The different therapeutic strategies in HF, OSA and arrhythmias are summarized in Figure 5. Thus, for a therapeutic intervention to be successful in patients with several comorbidities, it should manage multiple risk factors and future therapeutics should be targeted against common pathophysiological pathways, such as the four discussed in this review, to maximize efficacy.
Conclusion
HF and OSA are conditions that have a significant impact on human health. A substantial body of evidence exists that support a link between these two conditions and cardiac arrhythmias. There are many mechanisms leading to arrhythmogenesis in HF and OSA, such as metabolic derangement, remodeling, inflammation, and autonomic imbalance. These mechanisms lead to the generation of arrhythmic triggers and substrates, resulting in atrial and ventricular arrhythmias that cause significant morbidity and mortality. Changes in therapeutic strategies are essential to consider when treating patients with these concurrent comorbidities. Some pharmacologic interventions used to treat HF, OSA, and arrhythmias in isolation may not be suitable when these conditions exist together, while other interventions such as CPAP for OSA have beneficial effects on atrial arrhythmias.

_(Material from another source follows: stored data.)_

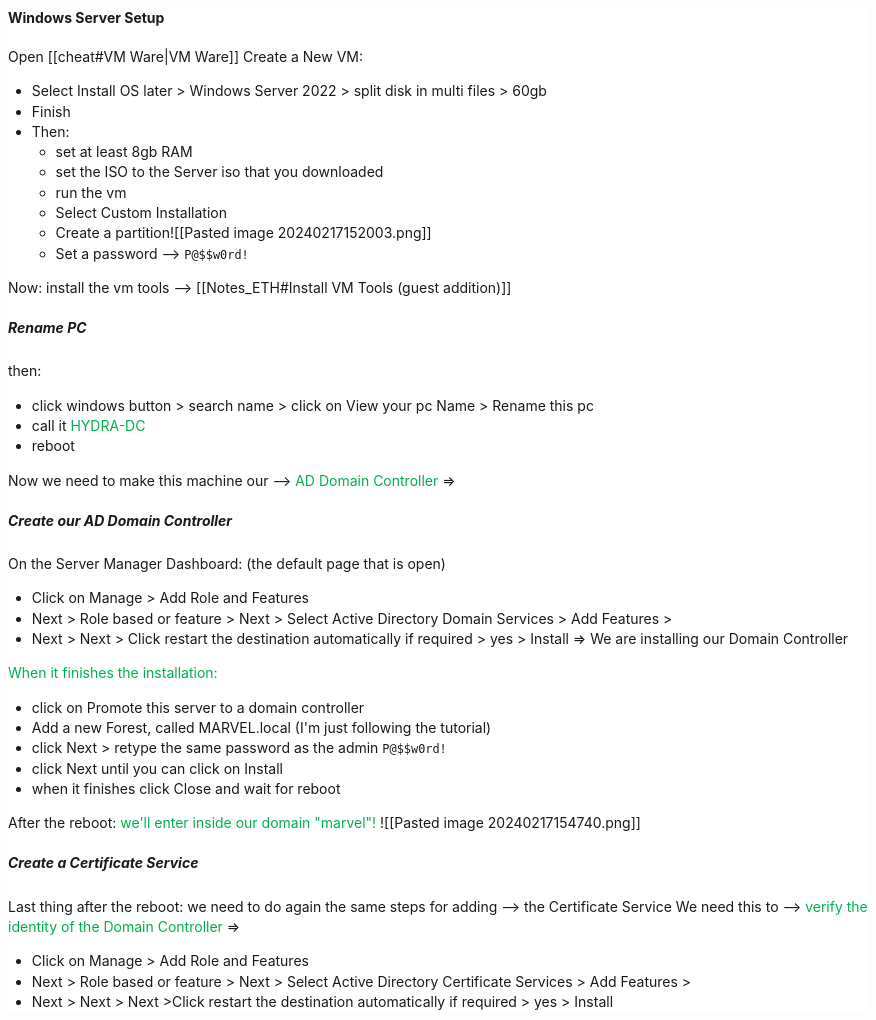 #### Windows Server Setup
Open [[cheat#VM Ware|VM Ware]]
Create a New VM:
- Select Install OS later > Windows Server 2022 > split disk in multi files > 60gb
- Finish 
- Then:
	- set at least 8gb RAM
	- set the ISO to the Server iso that you downloaded
	- run the vm
	- Select Custom Installation
	- Create a partition![[Pasted image 20240217152003.png]]
	- Set a password -->  `P@$$w0rd!`

Now:
install the vm tools --> [[Notes_ETH#Install VM Tools (guest addition)]]

##### Rename PC
then:
- click windows button > search name > click on View your pc Name > Rename this pc
- call it <span style="color:#00b050">HYDRA-DC</span>
- reboot

Now we need to make this machine our -->  <span style="color:#00b050">AD Domain Controller </span>
=>
##### Create our AD Domain Controller
On the Server Manager Dashboard: (the default page that is open)
- Click on Manage > Add Role and Features
- Next > Role based or feature > Next > Select Active Directory Domain Services >
     Add Features >
- Next > Next > Click restart the destination automatically if required > yes > Install
=>
We are installing our Domain Controller

<span style="color:#00b050">When it finishes the installation:</span>
- click on Promote this server to a domain controller
- Add a new Forest, called MARVEL.local   (I'm just following the tutorial)
- click Next > retype the same password as the admin `P@$$w0rd!`
- click Next until you can click on Install
- when it finishes click Close and wait for reboot

After the reboot:
<span style="color:#00b050">we'll enter inside our domain "marvel"!</span>
![[Pasted image 20240217154740.png]]

##### Create a Certificate Service
Last thing after the reboot:
we need to do again the same steps for adding -->  the Certificate Service
We need this to -->  <span style="color:#00b050">verify the identity of the Domain Controller</span>
=>
- Click on Manage > Add Role and Features
- Next > Role based or feature > Next > Select Active Directory Certificate Services > Add Features >
- Next > Next > Next >Click restart the destination automatically if required > yes > Install
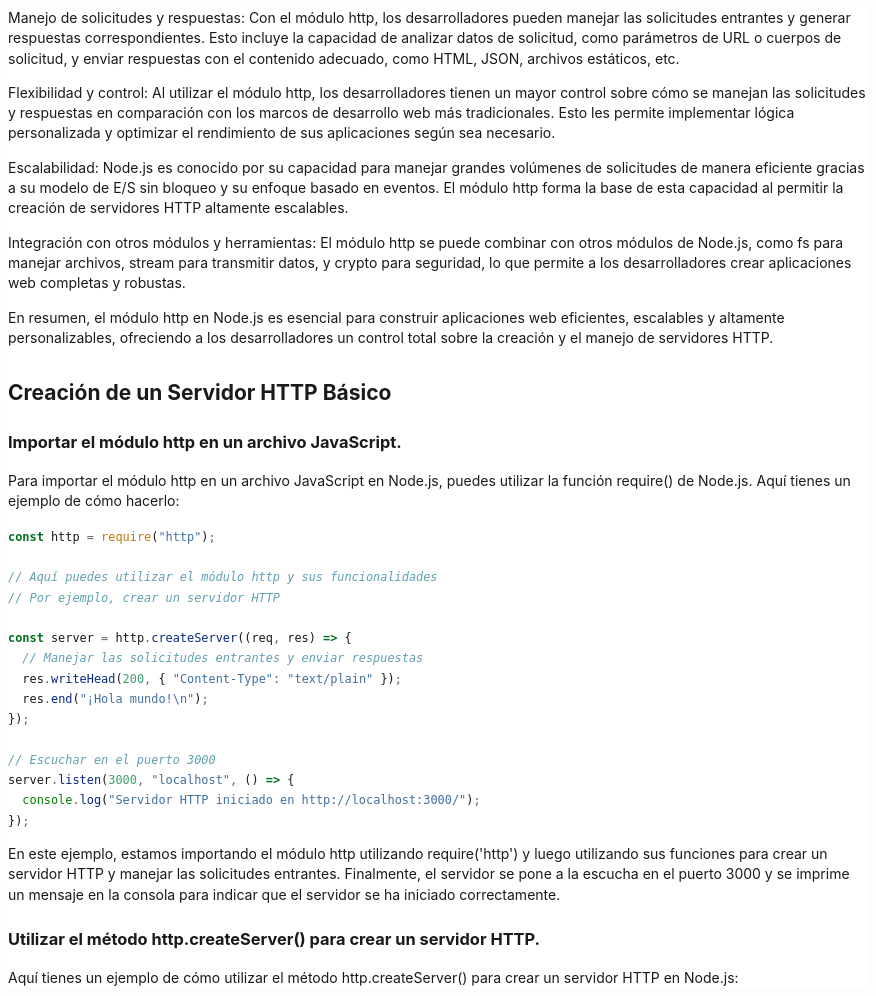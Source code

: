 Manejo de solicitudes y respuestas: Con el módulo http, los desarrolladores pueden manejar las solicitudes entrantes y generar respuestas correspondientes. Esto incluye la capacidad de analizar datos de solicitud, como parámetros de URL o cuerpos de solicitud, y enviar respuestas con el contenido adecuado, como HTML, JSON, archivos estáticos, etc.

Flexibilidad y control: Al utilizar el módulo http, los desarrolladores tienen un mayor control sobre cómo se manejan las solicitudes y respuestas en comparación con los marcos de desarrollo web más tradicionales. Esto les permite implementar lógica personalizada y optimizar el rendimiento de sus aplicaciones según sea necesario.

Escalabilidad: Node.js es conocido por su capacidad para manejar grandes volúmenes de solicitudes de manera eficiente gracias a su modelo de E/S sin bloqueo y su enfoque basado en eventos. El módulo http forma la base de esta capacidad al permitir la creación de servidores HTTP altamente escalables.

Integración con otros módulos y herramientas: El módulo http se puede combinar con otros módulos de Node.js, como fs para manejar archivos, stream para transmitir datos, y crypto para seguridad, lo que permite a los desarrolladores crear aplicaciones web completas y robustas.

En resumen, el módulo http en Node.js es esencial para construir aplicaciones web eficientes, escalables y altamente personalizables, ofreciendo a los desarrolladores un control total sobre la creación y el manejo de servidores HTTP.

## Creación de un Servidor HTTP Básico

### Importar el módulo http en un archivo JavaScript.

Para importar el módulo http en un archivo JavaScript en Node.js, puedes utilizar la función require() de Node.js. Aquí tienes un ejemplo de cómo hacerlo:

```javascript
const http = require("http");

// Aquí puedes utilizar el módulo http y sus funcionalidades
// Por ejemplo, crear un servidor HTTP

const server = http.createServer((req, res) => {
  // Manejar las solicitudes entrantes y enviar respuestas
  res.writeHead(200, { "Content-Type": "text/plain" });
  res.end("¡Hola mundo!\n");
});

// Escuchar en el puerto 3000
server.listen(3000, "localhost", () => {
  console.log("Servidor HTTP iniciado en http://localhost:3000/");
});
```
En este ejemplo, estamos importando el módulo http utilizando require('http') y luego utilizando sus funciones para crear un servidor HTTP y manejar las solicitudes entrantes. Finalmente, el servidor se pone a la escucha en el puerto 3000 y se imprime un mensaje en la consola para indicar que el servidor se ha iniciado correctamente.
### Utilizar el método http.createServer() para crear un servidor HTTP.
Aquí tienes un ejemplo de cómo utilizar el método http.createServer() para crear un servidor HTTP en Node.js:
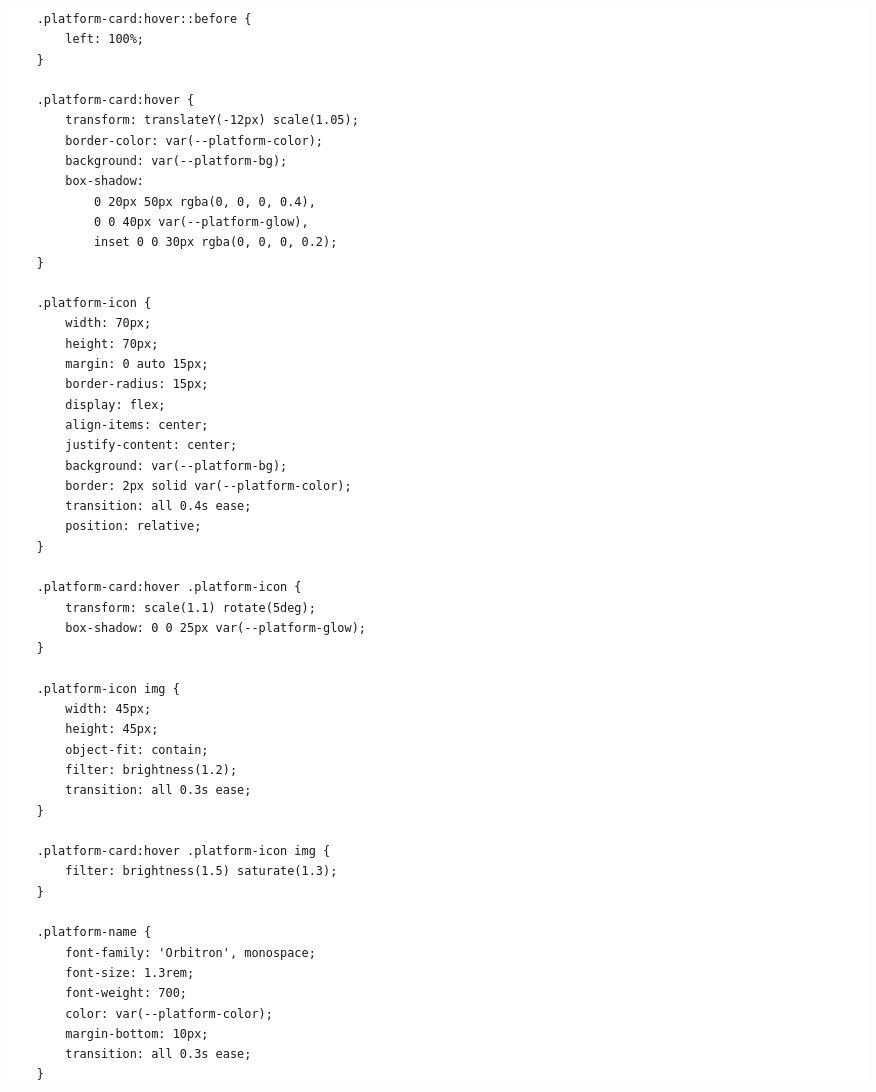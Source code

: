 
        .platform-card:hover::before {
            left: 100%;
        }

        .platform-card:hover {
            transform: translateY(-12px) scale(1.05);
            border-color: var(--platform-color);
            background: var(--platform-bg);
            box-shadow: 
                0 20px 50px rgba(0, 0, 0, 0.4),
                0 0 40px var(--platform-glow),
                inset 0 0 30px rgba(0, 0, 0, 0.2);
        }

        .platform-icon {
            width: 70px;
            height: 70px;
            margin: 0 auto 15px;
            border-radius: 15px;
            display: flex;
            align-items: center;
            justify-content: center;
            background: var(--platform-bg);
            border: 2px solid var(--platform-color);
            transition: all 0.4s ease;
            position: relative;
        }

        .platform-card:hover .platform-icon {
            transform: scale(1.1) rotate(5deg);
            box-shadow: 0 0 25px var(--platform-glow);
        }

        .platform-icon img {
            width: 45px;
            height: 45px;
            object-fit: contain;
            filter: brightness(1.2);
            transition: all 0.3s ease;
        }

        .platform-card:hover .platform-icon img {
            filter: brightness(1.5) saturate(1.3);
        }

        .platform-name {
            font-family: 'Orbitron', monospace;
            font-size: 1.3rem;
            font-weight: 700;
            color: var(--platform-color);
            margin-bottom: 10px;
            transition: all 0.3s ease;
        }
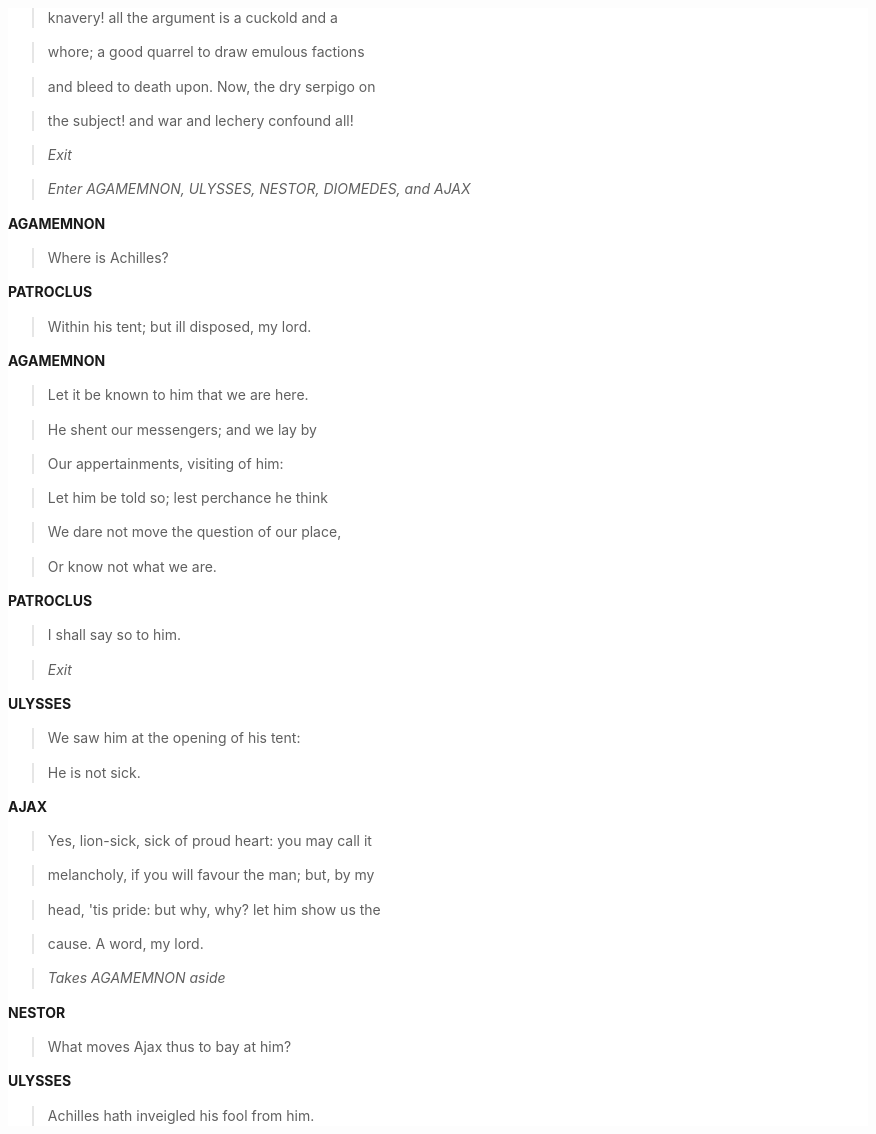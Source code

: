 > knavery! all the argument is a cuckold and a  

> whore; a good quarrel to draw emulous factions  

> and bleed to death upon. Now, the dry serpigo on  

> the subject! and war and lechery confound all!  

> *Exit*

> *Enter AGAMEMNON, ULYSSES, NESTOR, DIOMEDES, and AJAX*

**AGAMEMNON**

> Where is Achilles?  

**PATROCLUS**

> Within his tent; but ill disposed, my lord.  

**AGAMEMNON**

> Let it be known to him that we are here.  

> He shent our messengers; and we lay by  

> Our appertainments, visiting of him:  

> Let him be told so; lest perchance he think  

> We dare not move the question of our place,  

> Or know not what we are.  

**PATROCLUS**

> I shall say so to him.  

> *Exit*

**ULYSSES**

> We saw him at the opening of his tent:  

> He is not sick.  

**AJAX**

> Yes, lion-sick, sick of proud heart: you may call it  

> melancholy, if you will favour the man; but, by my  

> head, 'tis pride: but why, why? let him show us the  

> cause. A word, my lord.  

> *Takes AGAMEMNON aside*

**NESTOR**

> What moves Ajax thus to bay at him?  

**ULYSSES**

> Achilles hath inveigled his fool from him.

The molecular and electrophysiological basis of the arrhythmogenesis explored in this review highlights novel pathways to consider in future research and therapeutic investigations.
Funding
K.R.C. was funded by the Physiological Society for a summer studentship at the University of Surrey. I.T.F. was funded by the Wellcome Trust Biomedical Vacation Scholarship at the University of Surrey. S.A. was funded by a Medical Research Council Research Fellowship (MR/M001288/1). H.V. was funded by the Wellcome Trust Research Training Fellowship (105727/Z/14/Z) and Sudden Arrhythmic Death Syndrome (SADS), UK. C.L-H.H. is funded by the Medical Research Council (MR/M001288/1), Wellcome Trust (105727/Z/14/Z), British Heart Foundation (PG/14/79/31102), the McVeigh Benefaction and SADS UK. K.J. is funded by the Research Support Fund, Faculty of Health and Medical Science, University of Surrey.
Conflict of interest statement. None declared.